Mapping FASTQ files

To map FASTQ files using the API, we will use the fanc.map module.

Mappers

First, we need to decide which mapper to use, and under what circumstances an unaligned read should be truncated and re-mapped to the genome. The SimpleBowtie2Mapper, for example, only attempts to align a read once and does no iterative mapping. The Bowtie2Mapper resubmits unaligned reads and reads with a low score, There are equivalent mappers for BWA named SimpleBWAMapper and BWAMapper, but here we choose the Bowtie2Mapper. It requires only the path of the corresponding bowtie2 index:

mapper = map.Bowtie2Mapper('hg19_chr18_19/hg19_chr18_19',
                           threads=4, min_quality=30)
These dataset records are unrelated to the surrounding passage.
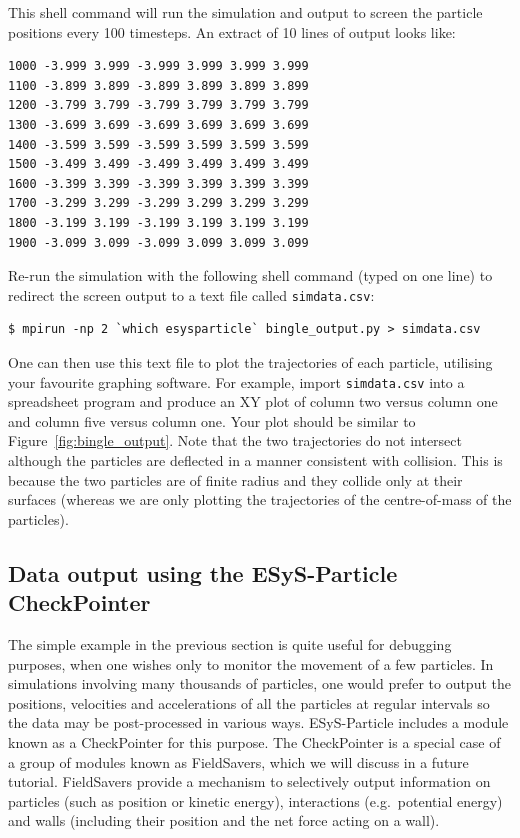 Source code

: \noindent
This shell command will run the simulation and output to screen the particle positions every 100 timesteps. An extract of 10 lines of output looks like:

\begin{verbatim}
1000 -3.999 3.999 -3.999 3.999 3.999 3.999
1100 -3.899 3.899 -3.899 3.899 3.899 3.899
1200 -3.799 3.799 -3.799 3.799 3.799 3.799
1300 -3.699 3.699 -3.699 3.699 3.699 3.699
1400 -3.599 3.599 -3.599 3.599 3.599 3.599
1500 -3.499 3.499 -3.499 3.499 3.499 3.499
1600 -3.399 3.399 -3.399 3.399 3.399 3.399
1700 -3.299 3.299 -3.299 3.299 3.299 3.299
1800 -3.199 3.199 -3.199 3.199 3.199 3.199
1900 -3.099 3.099 -3.099 3.099 3.099 3.099
\end{verbatim}

Re-run the simulation with the following shell command (typed on one line) to redirect the screen output to a text file called \texttt{simdata.csv}:

\begin{verbatim}
$ mpirun -np 2 `which esysparticle` bingle_output.py > simdata.csv
\end{verbatim}

\noindent
One can then use this text file to plot the trajectories of each particle, utilising your favourite graphing software. For example, import \texttt{simdata.csv} into a spreadsheet program and produce an XY plot of column two versus column one and column five versus column one. Your plot should be similar to Figure~\ref{fig:bingle_output}. Note that the two trajectories do not intersect although the particles are deflected in a manner consistent with collision. This is because the two particles are of finite radius and they collide only at their surfaces (whereas we are only plotting the trajectories of the centre-of-mass of the particles).

\subsection{Data output using the ESyS-Particle CheckPointer}

The simple example in the previous section is quite useful for debugging purposes, when one wishes only to monitor the movement of a few particles. In simulations involving many thousands of particles, one would prefer to output the positions, velocities and accelerations of all the particles at regular intervals so the data may be post-processed in various ways. ESyS-Particle includes a module known as a CheckPointer for this purpose. The CheckPointer is a special case of a group of modules known as FieldSavers, which we will discuss in a future tutorial. FieldSavers provide a mechanism to selectively output information on particles (such as position or kinetic energy), interactions (e.g.\ potential energy) and walls (including their position and the net force acting on a wall).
The threads parameter controls how many threads are given to each bowtie2-align process. By using a .bam ending, the output is converted to a BAM file at the end of mapping automatically.

Iterative mapping

Now we can use fanc.map.iterative_mapping() to start the actual mapping process:

sam_folder = mkdir(os.path.join(output_folder, 'sam'))
sam_1_file = map.iterative_mapping('SRR4271982_chr18_19_1.fastq.gzip',
                                   os.path.join(sam_folder, 'SRR4271982_1.bam'),
                                   mapper,
                                   threads=1, min_size=15, step_size=10,
                                   restriction_enzyme='HindIII')
sam_2_file = map.iterative_mapping('SRR4271982_chr18_19_2.fastq.gzip',
                                   os.path.join(sam_folder, 'SRR4271982_2.bam'),
                                   mapper,
                                   threads=1, min_size=15, step_size=10,
                                   restriction_enzyme='HindIII')

Note that we are calling iterative mapping twice, independently for each FASTQ file, as appropriate for a Hi-C experiment. min_size determines the minimum size of a truncated read after which it will be discarded, while step_size determines the truncation amount.

Note

When downloading FASTQ files from SRA using SRAtools, e.g. with fastq-dump, do not use the -I / --readids option, which appends .1 or .2 to the read name. This interferes with the sorting and read pairing step in FAN-C. Read names of the two mates must be identical.

By providing a restriction_enzyme name, we enable ligation junction splitting. Each read will be scanned for a predicted ligation junction of the provided restriction enzyme and if one is encountered, it will be split at the junction before alignment. This can greatly increase alignment rates, especially for longer reads.

SAM/BAM sorting

After the mapping is complete, we can sort the files by read name for further processing.

from fanc.tools.files import sort_natural_sam
sorted_sam_1_file = sort_natural_sam(sam_1_file)
sorted_sam_2_file = sort_natural_sam(sam_2_file)

The above command replaces the original file with the sorted version. You can use the output_file parameter to output to a different file, if you prefer to keep the unsorted version.